§ **ACTIVITY**:
Every line that contains "onde" must be located and copied from the data.
▬▬▬▬▬▬
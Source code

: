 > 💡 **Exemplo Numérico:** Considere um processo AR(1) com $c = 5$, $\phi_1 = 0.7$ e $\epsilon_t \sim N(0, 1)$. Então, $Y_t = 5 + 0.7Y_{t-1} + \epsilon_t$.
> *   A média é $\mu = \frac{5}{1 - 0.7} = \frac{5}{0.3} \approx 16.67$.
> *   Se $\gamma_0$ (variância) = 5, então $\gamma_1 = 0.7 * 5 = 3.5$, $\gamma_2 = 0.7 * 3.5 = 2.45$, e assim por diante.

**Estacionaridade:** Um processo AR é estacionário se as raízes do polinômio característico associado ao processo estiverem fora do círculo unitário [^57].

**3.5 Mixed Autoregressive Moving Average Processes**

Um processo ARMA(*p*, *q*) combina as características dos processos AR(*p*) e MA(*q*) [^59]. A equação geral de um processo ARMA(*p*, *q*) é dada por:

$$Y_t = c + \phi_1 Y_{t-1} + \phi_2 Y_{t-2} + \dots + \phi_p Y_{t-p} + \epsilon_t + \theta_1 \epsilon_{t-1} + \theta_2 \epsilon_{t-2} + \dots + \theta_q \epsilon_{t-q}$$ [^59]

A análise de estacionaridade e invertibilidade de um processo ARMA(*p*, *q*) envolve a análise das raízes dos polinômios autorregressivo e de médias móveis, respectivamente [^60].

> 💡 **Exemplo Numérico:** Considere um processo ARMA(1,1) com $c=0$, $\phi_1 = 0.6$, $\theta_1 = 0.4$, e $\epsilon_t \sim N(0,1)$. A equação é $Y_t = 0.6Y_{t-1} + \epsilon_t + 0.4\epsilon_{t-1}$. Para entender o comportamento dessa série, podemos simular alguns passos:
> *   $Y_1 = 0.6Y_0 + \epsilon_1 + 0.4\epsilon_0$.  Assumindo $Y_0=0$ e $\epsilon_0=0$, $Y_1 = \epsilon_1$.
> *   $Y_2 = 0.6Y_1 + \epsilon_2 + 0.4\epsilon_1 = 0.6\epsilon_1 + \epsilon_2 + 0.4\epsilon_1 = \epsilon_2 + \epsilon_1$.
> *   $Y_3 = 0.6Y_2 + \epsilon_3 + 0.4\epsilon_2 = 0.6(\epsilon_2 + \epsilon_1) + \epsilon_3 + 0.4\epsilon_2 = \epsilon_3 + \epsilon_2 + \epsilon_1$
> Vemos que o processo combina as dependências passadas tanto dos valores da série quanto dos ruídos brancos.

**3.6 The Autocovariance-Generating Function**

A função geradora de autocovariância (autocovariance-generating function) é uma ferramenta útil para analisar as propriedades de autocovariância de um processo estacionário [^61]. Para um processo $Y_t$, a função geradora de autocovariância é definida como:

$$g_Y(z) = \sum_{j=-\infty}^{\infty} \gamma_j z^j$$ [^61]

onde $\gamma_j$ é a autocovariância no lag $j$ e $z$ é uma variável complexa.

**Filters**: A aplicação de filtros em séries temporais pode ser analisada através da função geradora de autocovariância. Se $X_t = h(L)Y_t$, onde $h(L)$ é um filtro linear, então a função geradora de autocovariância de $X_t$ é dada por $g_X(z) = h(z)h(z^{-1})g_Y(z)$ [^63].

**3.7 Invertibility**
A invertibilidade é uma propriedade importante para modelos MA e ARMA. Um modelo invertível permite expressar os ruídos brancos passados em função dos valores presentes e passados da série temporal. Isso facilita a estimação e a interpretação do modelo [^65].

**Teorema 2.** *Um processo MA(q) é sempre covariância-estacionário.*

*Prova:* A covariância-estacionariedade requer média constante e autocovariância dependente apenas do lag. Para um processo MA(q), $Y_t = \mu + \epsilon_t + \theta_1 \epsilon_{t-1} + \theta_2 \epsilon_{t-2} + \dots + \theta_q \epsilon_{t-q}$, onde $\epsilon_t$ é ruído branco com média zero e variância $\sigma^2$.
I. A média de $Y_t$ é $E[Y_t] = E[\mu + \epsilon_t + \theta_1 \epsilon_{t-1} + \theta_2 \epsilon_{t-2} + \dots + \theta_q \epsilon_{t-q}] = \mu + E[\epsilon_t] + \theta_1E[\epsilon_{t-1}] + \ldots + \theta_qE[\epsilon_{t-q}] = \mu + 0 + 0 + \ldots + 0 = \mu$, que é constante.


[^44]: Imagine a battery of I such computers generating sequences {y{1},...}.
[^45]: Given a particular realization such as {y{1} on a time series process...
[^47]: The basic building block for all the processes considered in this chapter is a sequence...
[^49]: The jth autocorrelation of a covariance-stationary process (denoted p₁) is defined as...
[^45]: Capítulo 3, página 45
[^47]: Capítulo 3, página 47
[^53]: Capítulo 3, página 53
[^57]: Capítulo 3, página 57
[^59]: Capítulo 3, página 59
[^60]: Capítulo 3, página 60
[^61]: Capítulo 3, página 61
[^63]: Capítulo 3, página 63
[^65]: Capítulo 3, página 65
▬▬▬▬▬▬
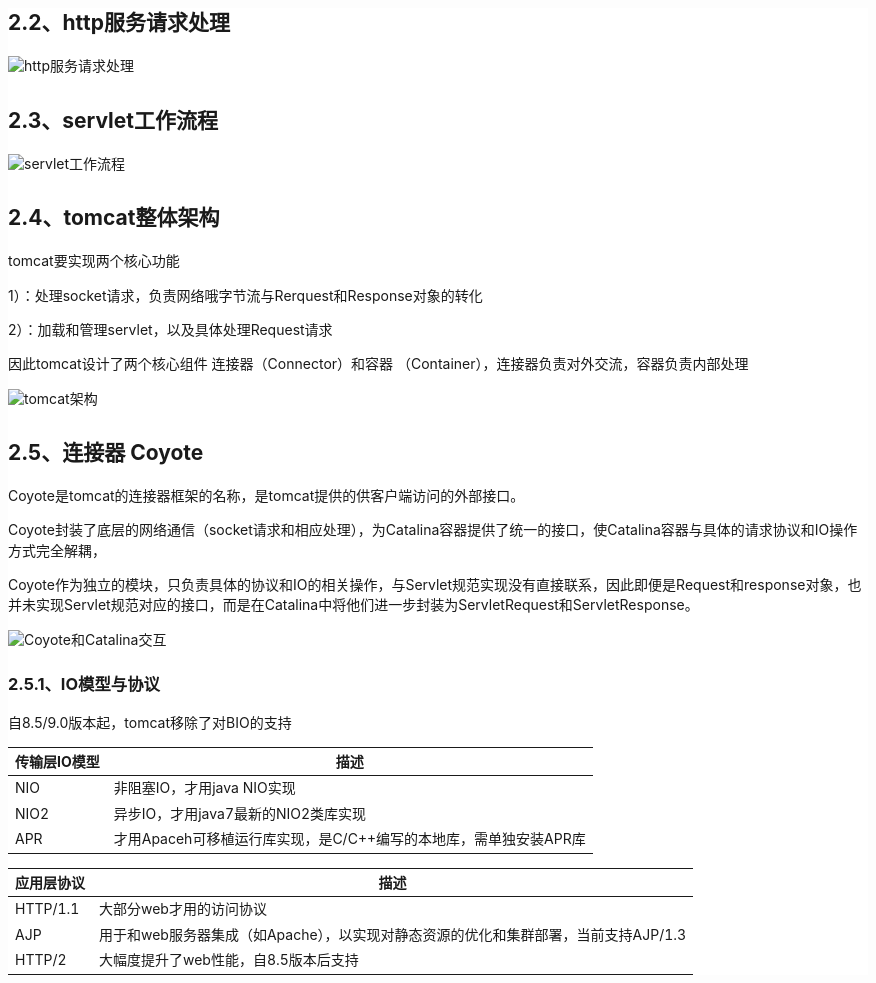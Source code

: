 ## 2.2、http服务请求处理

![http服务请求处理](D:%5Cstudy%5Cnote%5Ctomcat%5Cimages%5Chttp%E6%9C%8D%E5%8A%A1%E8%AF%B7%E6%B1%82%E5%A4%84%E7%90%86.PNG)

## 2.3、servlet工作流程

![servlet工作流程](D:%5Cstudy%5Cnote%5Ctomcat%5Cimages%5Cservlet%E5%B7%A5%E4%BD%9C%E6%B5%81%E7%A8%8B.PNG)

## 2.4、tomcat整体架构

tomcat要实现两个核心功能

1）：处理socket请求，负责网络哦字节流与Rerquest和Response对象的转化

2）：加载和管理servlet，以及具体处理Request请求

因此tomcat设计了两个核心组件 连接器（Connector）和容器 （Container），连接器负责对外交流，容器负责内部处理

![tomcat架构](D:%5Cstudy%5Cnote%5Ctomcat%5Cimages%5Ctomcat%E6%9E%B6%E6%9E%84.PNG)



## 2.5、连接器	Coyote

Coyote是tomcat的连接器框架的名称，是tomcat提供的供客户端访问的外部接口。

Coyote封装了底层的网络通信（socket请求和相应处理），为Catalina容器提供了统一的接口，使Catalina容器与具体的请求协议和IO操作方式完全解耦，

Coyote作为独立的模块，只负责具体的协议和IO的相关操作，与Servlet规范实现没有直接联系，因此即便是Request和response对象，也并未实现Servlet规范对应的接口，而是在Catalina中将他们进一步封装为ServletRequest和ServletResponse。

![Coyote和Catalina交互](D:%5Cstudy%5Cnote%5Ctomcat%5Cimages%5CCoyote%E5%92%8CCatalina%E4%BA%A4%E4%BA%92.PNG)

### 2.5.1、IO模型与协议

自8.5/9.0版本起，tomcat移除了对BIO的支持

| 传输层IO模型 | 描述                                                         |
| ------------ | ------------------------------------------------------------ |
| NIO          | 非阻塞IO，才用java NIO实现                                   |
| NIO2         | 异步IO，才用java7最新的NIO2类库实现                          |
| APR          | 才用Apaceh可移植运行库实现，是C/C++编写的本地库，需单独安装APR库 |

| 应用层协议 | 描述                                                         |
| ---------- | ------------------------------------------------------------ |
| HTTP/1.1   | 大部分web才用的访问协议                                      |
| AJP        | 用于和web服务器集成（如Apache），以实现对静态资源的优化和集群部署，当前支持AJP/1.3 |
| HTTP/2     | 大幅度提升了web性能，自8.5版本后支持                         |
▬▬▬▬▬▬
§ **TASK RESULT**:
onde $\gamma_j$ é a autocovariância no lag $j$ e $z$ é uma variável complexa.
**Filters**: A aplicação de filtros em séries temporais pode ser analisada através da função geradora de autocovariância. Se $X_t = h(L)Y_t$, onde $h(L)$ é um filtro linear, então a função geradora de autocovariância de $X_t$ é dada por $g_X(z) = h(z)h(z^{-1})g_Y(z)$ [^63].
*Prova:* A covariância-estacionariedade requer média constante e autocovariância dependente apenas do lag. Para um processo MA(q), $Y_t = \mu + \epsilon_t + \theta_1 \epsilon_{t-1} + \theta_2 \epsilon_{t-2} + \dots + \theta_q \epsilon_{t-q}$, onde $\epsilon_t$ é ruído branco com média zero e variância $\sigma^2$.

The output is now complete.